__Brief__
Look through the material that follows and show every line with the string "some".
===============
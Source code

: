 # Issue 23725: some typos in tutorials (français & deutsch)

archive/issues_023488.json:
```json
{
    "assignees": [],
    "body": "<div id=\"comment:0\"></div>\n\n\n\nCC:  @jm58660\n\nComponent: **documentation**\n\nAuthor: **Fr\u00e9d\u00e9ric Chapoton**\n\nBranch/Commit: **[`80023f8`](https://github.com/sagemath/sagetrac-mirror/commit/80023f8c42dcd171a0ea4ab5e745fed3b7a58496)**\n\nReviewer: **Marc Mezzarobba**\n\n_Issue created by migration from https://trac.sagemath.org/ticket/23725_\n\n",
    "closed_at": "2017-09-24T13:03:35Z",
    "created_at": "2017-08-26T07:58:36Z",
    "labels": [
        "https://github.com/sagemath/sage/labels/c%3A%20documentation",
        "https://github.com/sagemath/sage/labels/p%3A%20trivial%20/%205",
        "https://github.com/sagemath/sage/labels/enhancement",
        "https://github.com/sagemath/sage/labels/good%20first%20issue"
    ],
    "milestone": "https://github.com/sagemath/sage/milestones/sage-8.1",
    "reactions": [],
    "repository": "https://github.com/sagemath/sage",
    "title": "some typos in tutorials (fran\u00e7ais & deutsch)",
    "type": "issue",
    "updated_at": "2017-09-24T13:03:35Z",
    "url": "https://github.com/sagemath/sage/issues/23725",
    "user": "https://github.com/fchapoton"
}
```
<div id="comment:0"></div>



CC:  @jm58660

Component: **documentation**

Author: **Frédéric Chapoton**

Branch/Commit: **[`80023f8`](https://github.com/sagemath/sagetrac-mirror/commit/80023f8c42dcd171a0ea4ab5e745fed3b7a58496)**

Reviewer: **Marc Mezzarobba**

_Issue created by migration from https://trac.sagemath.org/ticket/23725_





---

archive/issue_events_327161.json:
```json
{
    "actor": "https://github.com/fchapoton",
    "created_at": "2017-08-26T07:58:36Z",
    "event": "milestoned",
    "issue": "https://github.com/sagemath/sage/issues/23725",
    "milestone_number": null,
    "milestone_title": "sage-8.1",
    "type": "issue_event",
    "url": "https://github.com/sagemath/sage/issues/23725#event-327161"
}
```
===============
__Your solution__
: # Issue 23725: some typos in tutorials (français & deutsch)
    "title": "some typos in tutorials (fran\u00e7ais & deutsch)",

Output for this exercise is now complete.